Es gehört zur Ironie dieses kurzen NRW-Wahlkampfes, dass der überzeugendste Moment des gescheiterten CDU-Kandidaten sein Rücktritt war. Klar, eindeutig, im Ton angemessen, zog Röttgen nach Bekanntwerden des Wahlausgangs die Konsequenz aus dem total verkorksten Wahlkampf und trat vom Amt des Landesvorsitzenden zurück. Er musste schnell handeln, um noch eine Chance zu haben, wenigstens seinen Ministerposten zu retten. Drei Tage später ist dieser letzte Schachzug nun ebenfalls gescheitert. Röttgen durfte seine Demission nicht einmal mehr selbst bekannt geben. Die Kanzlerin hat ihn kurzerhand entlassen.
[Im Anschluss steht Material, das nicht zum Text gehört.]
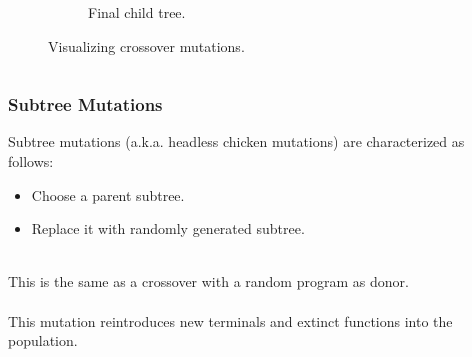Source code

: \documentclass{beamer}
\begin{document}
\begin{frame}
\begin{columns}
\begin{column}{0.6\textwidth}
\begin{figure}
\begin{subfigure}{0.6\textwidth}
          \caption{Final child tree.}
          \label{fig:crossover_mutb}
        \end{subfigure}
        \caption{Visualizing crossover mutations.}
        \label{fig:crossover}
      \end{figure}
    \end{column}
  \end{columns}
\end{frame}

\begin{frame}
  \frametitle{Subtree Mutations}
  Subtree mutations (a.k.a. headless chicken mutations) are characterized as follows:
  \begin{itemize}
    \item Choose a parent subtree.
    \item Replace it with randomly generated subtree.
  \end{itemize}
  ~\\
  This is the same as a crossover with a random program as donor.\\~\\
  This mutation reintroduces new terminals and extinct functions into the population.
\end{frame}
\end{document}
Sein Ehrgeiz wurde ihm zum Verhängnis
Es ist der letzte Akt eines beispiellosen Absturzes. Norbert Röttgen war ein Hoffnungsträger in der Union. Er war jung, intelligent, verkörperte eine moderne, offenere CDU. Viele hatten "Muttis Klügsten" ganz oben auf der Liste der möglichen Nachfolger der Kanzlerin. Er selbst sah sich offenbar auch als solchen. Der eigene Ehrgeiz ist ihm zum Verhängnis geworden.
Röttgen war immer ein Stratege. Um seine hohen Ambitionen zu unterfüttern, brauchte er eine Machtbasis in der Partei. 2010, als die NRW-CDU nach der verlorenen Landtagswahl auseinanderflog, bot sich diese Chance. Röttgen griff zu und sicherte sich per Mitgliederbefragung den Vorsitz des mächtigsten CDU-Landesverbandes. Ein kluger Schachzug, mag er gedacht haben. In Wahrheit war es ein enormes Risiko.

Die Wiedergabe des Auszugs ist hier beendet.